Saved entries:
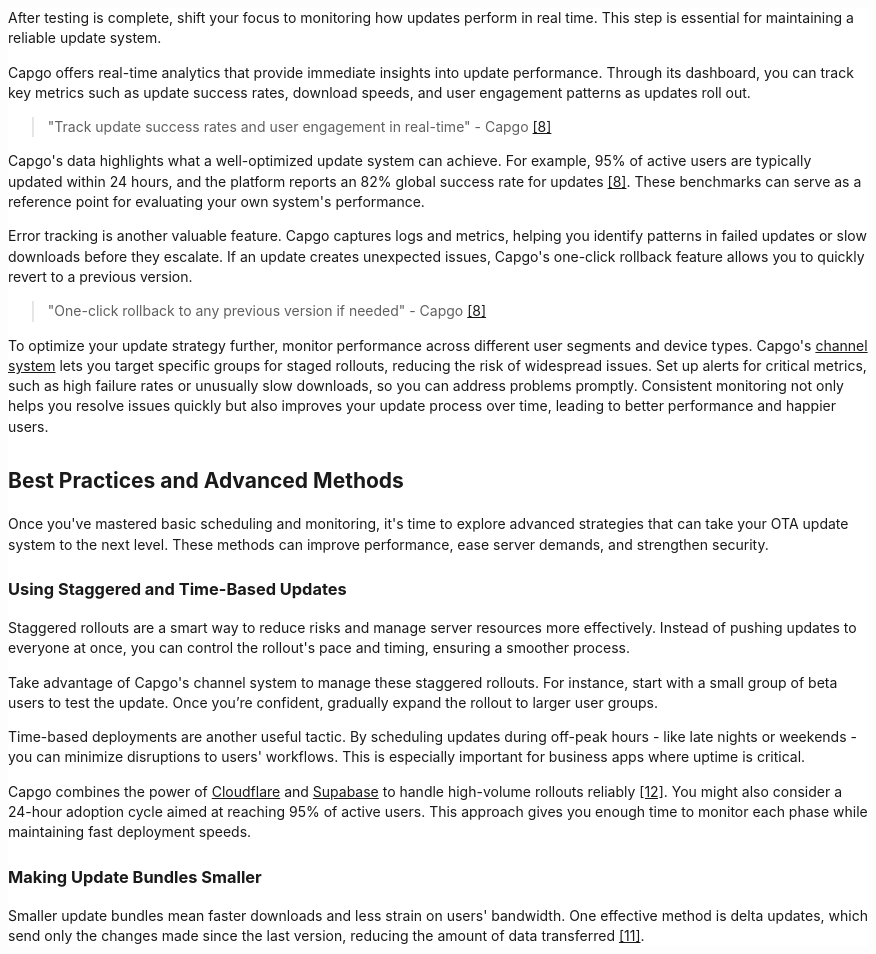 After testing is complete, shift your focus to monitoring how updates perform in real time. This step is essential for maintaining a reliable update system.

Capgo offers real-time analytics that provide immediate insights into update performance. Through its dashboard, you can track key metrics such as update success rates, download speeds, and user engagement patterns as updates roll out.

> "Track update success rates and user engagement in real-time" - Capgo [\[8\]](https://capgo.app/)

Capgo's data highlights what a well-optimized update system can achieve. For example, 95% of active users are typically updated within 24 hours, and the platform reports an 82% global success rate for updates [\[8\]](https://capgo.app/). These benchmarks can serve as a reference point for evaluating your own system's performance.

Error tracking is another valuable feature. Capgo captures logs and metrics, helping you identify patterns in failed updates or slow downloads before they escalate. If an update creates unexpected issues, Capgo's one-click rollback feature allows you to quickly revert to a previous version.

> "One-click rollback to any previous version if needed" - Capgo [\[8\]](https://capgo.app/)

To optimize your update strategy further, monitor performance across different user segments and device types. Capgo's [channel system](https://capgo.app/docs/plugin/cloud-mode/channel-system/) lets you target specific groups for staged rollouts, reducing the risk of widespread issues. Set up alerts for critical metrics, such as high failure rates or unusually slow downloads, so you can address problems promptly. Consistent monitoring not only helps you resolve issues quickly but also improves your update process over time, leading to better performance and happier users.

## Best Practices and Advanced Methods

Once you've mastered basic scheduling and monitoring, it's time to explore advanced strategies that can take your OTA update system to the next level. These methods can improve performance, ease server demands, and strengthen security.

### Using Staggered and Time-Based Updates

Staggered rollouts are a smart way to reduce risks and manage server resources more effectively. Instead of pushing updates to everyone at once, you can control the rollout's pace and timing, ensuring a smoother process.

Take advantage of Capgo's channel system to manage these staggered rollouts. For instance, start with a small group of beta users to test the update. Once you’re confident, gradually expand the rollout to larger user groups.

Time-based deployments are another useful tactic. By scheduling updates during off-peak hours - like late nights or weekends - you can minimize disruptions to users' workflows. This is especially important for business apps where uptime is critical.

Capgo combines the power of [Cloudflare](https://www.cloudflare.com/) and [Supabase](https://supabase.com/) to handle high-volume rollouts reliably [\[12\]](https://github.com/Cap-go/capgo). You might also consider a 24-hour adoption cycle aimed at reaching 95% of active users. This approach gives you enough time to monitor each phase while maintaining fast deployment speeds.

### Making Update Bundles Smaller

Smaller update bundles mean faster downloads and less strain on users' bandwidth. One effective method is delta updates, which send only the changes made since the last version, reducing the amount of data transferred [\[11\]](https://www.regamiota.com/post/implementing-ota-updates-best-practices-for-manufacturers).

EXERCISE: Write out each line exactly, beginning at the one with "### Making Update Bundles Smaller" and ending at the final line of the records above, with nothing added.

WORKED SOLUTION:
### Making Update Bundles Smaller

Smaller update bundles mean faster downloads and less strain on users' bandwidth. One effective method is delta updates, which send only the changes made since the last version, reducing the amount of data transferred [\[11\]](https://www.regamiota.com/post/implementing-ota-updates-best-practices-for-manufacturers).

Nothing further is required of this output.